La scena politica nazionale è, ora e di già, e senza sorprese, globalmente satura degli ultimi mutamenti introdotti con la legge sulla concordia civile.
L'osservazione delle condizioni reali di applicazione delle misure decretate costituisce, nell'immediato, il punto di fissazione obbligato del dibattito politico. Lo smantellamento delle truppe dell'AIS, il destino effettivo degli armati, la sorte dei campi di concentramento diranno sulla credibilità degli accordi realizzati e daranno una prima preziosa indicazione sulle disposizioni degli uni e degli altri.

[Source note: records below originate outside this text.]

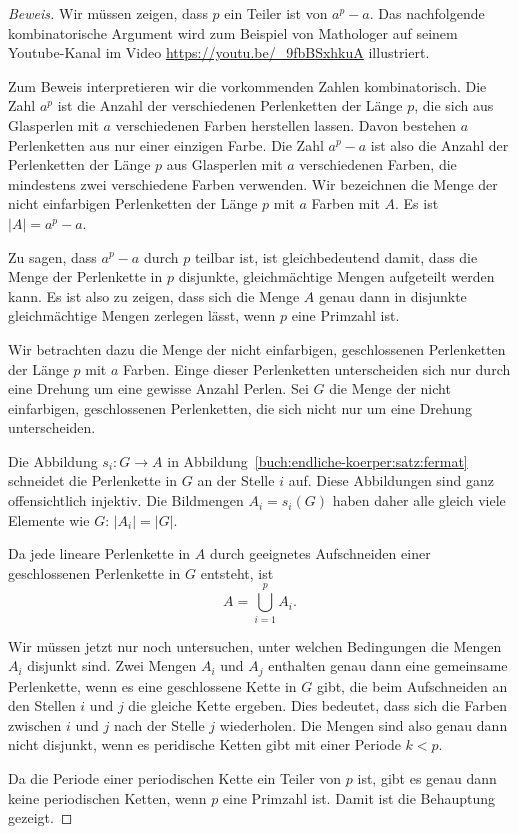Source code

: \begin{proof}[Beweis]
Wir müssen zeigen, dass $p$ ein Teiler ist von $a^p-a$.
Das nachfolgende kombinatorische Argument wird zum Beispiel
von Mathologer auf seinem Youtube-Kanal im Video
\url{https://youtu.be/_9fbBSxhkuA} illustriert.

Zum Beweis interpretieren wir die vorkommenden Zahlen kombinatorisch.
Die Zahl $a^p$ ist die Anzahl der verschiedenen Perlenketten der Länge
$p$, die sich aus Glasperlen mit $a$ verschiedenen Farben herstellen
lassen.
Davon bestehen $a$ Perlenketten aus nur einer einzigen Farbe.
Die Zahl $a^p-a$ ist also die Anzahl der Perlenketten der Länge $p$
aus Glasperlen mit $a$ verschiedenen Farben, die mindestens zwei
verschiedene Farben verwenden.
Wir bezeichnen die Menge der nicht einfarbigen Perlenketten der
Länge $p$ mit $a$ Farben mit $A$.
Es ist $|A|=a^p-a$.

Zu sagen, dass $a^p-a$ durch $p$ teilbar ist, ist gleichbedeutend
damit, dass die Menge der Perlenkette in $p$
disjunkte, gleichmächtige Mengen aufgeteilt werden kann.
Es ist also zu zeigen, dass sich die Menge $A$ genau dann in
disjunkte gleichmächtige Mengen zerlegen lässt, wenn $p$ eine
Primzahl ist.

Wir betrachten dazu die Menge der nicht einfarbigen, geschlossenen
Perlenketten der Länge $p$ mit $a$ Farben.
Einge dieser Perlenketten unterscheiden sich nur durch eine
Drehung um eine gewisse Anzahl Perlen.
Sei $G$ die Menge der nicht einfarbigen, geschlossenen
Perlenketten, die sich nicht nur um eine Drehung unterscheiden.

Die Abbildung $s_i\colon G\to A$
in Abbildung~\ref{buch:endliche-koerper:satz:fermat} 
schneidet die Perlenkette in $G$ an der Stelle $i$ auf.
Diese Abbildungen sind ganz offensichtlich injektiv.
Die Bildmengen $A_i = s_i(G)$ haben daher alle gleich
viele Elemente wie $G$: $|A_i|=|G|$.

Da jede lineare Perlenkette in $A$ durch geeignetes Aufschneiden
einer geschlossenen Perlenkette in $G$ entsteht, ist 
\[
A=\bigcup_{i=1}^p A_i.
\]

Wir müssen jetzt nur noch untersuchen, unter welchen Bedingungen
die Mengen $A_i$ disjunkt sind.
Zwei Mengen $A_i$ und $A_j$ enthalten genau dann eine
gemeinsame Perlenkette, wenn es eine geschlossene Kette in $G$
gibt, die beim Aufschneiden an den Stellen $i$ und $j$ die
gleiche Kette ergeben.
Dies bedeutet, dass sich die Farben zwischen $i$ und $j$ nach
der Stelle $j$ wiederholen.
Die Mengen sind also genau dann nicht disjunkt, wenn es
peridische Ketten gibt mit einer Periode $k<p$.

Da die Periode einer periodischen Kette ein Teiler von $p$
ist, gibt es genau dann keine periodischen Ketten, wenn $p$
eine Primzahl ist.
Damit ist die Behauptung gezeigt.
\end{proof}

Le incognite, da questo punto di vista, si trovano sia dalla parte dei poteri pubblici sia da quella dei differenti gruppi che hanno aderito alla tregua...
Non c'è più dubbio che il carattere relativamente occulto dei negoziati, l'ipotesi dell'esistenza di codicilli o di disposizioni segrete - sulla sorte stessa dei capi dei gruppi armati e di Madani Merzag medesimo, ovvero sul futuro dell'ex partito e dei suoi ex dirigenti- saranno al centro - anche in maniera polemica - del processo di ricomposizione che si dovrà attuare. In effetti, nulla più si oppone - almeno sul piano della forma - allo scenario di uscita dalla crisi immaginato e contrassegnato a Roma, nel gennaio del 1995, (S. Egidio n.d.r.).
Il disarmo dell'AIS in particolare, sembra sia stato conseguito senza l'associazione formale dell'ex FIS, senza negoziati globali. Pertanto e nella misura in cui gli accordi saranno convalidati sul campo, i partigiani dichiarati della riconciliazione e della pace, potranno mantenere le loro posizioni, senza riesaminarle? In quale misura anche la rivendicazione del ritorno, sotto una forma o un'altra, del partito disciolto può ragionevolmente restare un obiettivo delle diverse strategie degli attori usciti dall'ex FIS e della vitalità condivisa delle loro ambizioni?
I giorni che verranno chiariranno le cose e il comportamento dei differenti segmenti della movenza islamista e neo-fisista e, più generalmente, quello della militanza riconciliatrice sarà osservato con attenzione.